Copy every line from the records below that carries the word "olarak".

Pictures paired with source code
============
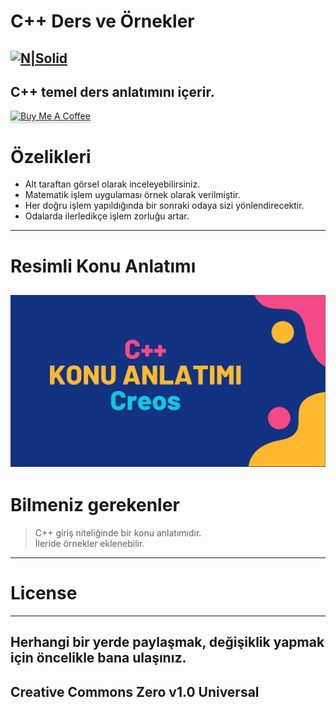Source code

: <h1 class="code-line" data-line-start=0 data-line-end=1 ><a id="C++ Ders ve Örnekler"></a>C++ Ders ve Örnekler</h1>
<h2 class="code-line" data-line-start=2 data-line-end=4 ><a id="NSolidhttpsplaylhgoogleusercontentcom4ChxU_bzuJe8ix7IC7fYOq5xH3rtDjDMFogy4NsF6l8jNH9Q_G7zQUWoZtWvkliyww2247h1264rwhttpwwwartistscompanydigital_2"></a><a href="http://www.artistscompany.net"><img src="https://raw.githubusercontent.com/creosB/presentation/main/background.png" alt="N|Solid"></a></h2>
<h2 class="code-line" data-line-start=4 data-line-end=6 ><a id="C_temel_ders_anlatmn_ierir_4"></a>C++ temel ders anlatımını içerir.</h2>
<a href="https://www.buymeacoffee.com/creos" target="_blank"><img src="https://www.buymeacoffee.com/assets/img/custom_images/orange_img.png" alt="Buy Me A Coffee" style="height: 41px !important;width: 174px !important;box-shadow: 0px 3px 2px 0px rgba(190, 190, 190, 0.5) !important;-webkit-box-shadow: 0px 3px 2px 0px rgba(190, 190, 190, 0.5) !important;" ></a>
<h1 class="code-line" data-line-start=6 data-line-end=7 ><a id="zelikleri_6"></a>Özelikleri</h1>
<ul>
<li class="has-line-data" data-line-start="8" data-line-end="9">Alt taraftan görsel olarak inceleyebilirsiniz.</li>
<li class="has-line-data" data-line-start="9" data-line-end="10">Matematik işlem uygulaması örnek olarak verilmiştir.</li>
<li class="has-line-data" data-line-start="10" data-line-end="11">Her doğru işlem yapıldığında bir sonraki odaya sizi yönlendirecektir.</li>
<li class="has-line-data" data-line-start="11" data-line-end="12">Odalarda ilerledikçe işlem zorluğu artar.</li>
</ul>
<hr>
<h1 class="code-line" data-line-start=13 data-line-end=14 ><a id="Resimli_Konu_Anlatm_13"></a>Resimli Konu Anlatımı</h1>
<h2 class="code-line" data-line-start=14 data-line-end=16 ><a id="An_old_rock_in_the_deserthttpsrawgithubusercontentcomcreosBCPPdersveorneklerimainresim1png_C_Konu_anlatmhttpsgithubcomcreosBCPPdersveornekleriblobmaincppanlatC4B1mpdf_14"></a><a href="https://github.com/creosB/CPP-ders-ve-ornekleri/blob/main/cppanlat%C4%B1m.pdf"><img src="https://raw.githubusercontent.com/creosB/CPP-ders-ve-ornekleri/main/resim1.png" alt="An old rock in the desert" title="C++ Konu anlatımı"></a></h2>
<h1 class="code-line" data-line-start=16 data-line-end=17 ><a id="Bilmeniz_gerekenler_16"></a>Bilmeniz gerekenler</h1>
<blockquote>
<p class="has-line-data" data-line-start="17" data-line-end="19">C++ giriş niteliğinde bir konu anlatımıdır.<br>
İleride örnekler eklenebilir.</p>
</blockquote>
<hr>
<h1 class="code-line" data-line-start=20 data-line-end=21 ><a id="License_20"></a>License</h1>
<hr>
<h2 class="code-line" data-line-start=22 data-line-end=24 ><a id="Herhangi_bir_yerde_paylamak_deiiklik_yapmak_iin_ncelikle_bana_ulanz_22"></a>Herhangi bir yerde paylaşmak, değişiklik yapmak için öncelikle bana ulaşınız.</h2>
<h2 class="code-line" data-line-start=24 data-line-end=26 ><a id="Creative_Commons_Zero_v10_Universal_24"></a>Creative Commons Zero v1.0 Universal</h2>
============
▶ _Expected output_
<li class="has-line-data" data-line-start="8" data-line-end="9">Alt taraftan görsel olarak inceleyebilirsiniz.</li>
<li class="has-line-data" data-line-start="9" data-line-end="10">Matematik işlem uygulaması örnek olarak verilmiştir.</li>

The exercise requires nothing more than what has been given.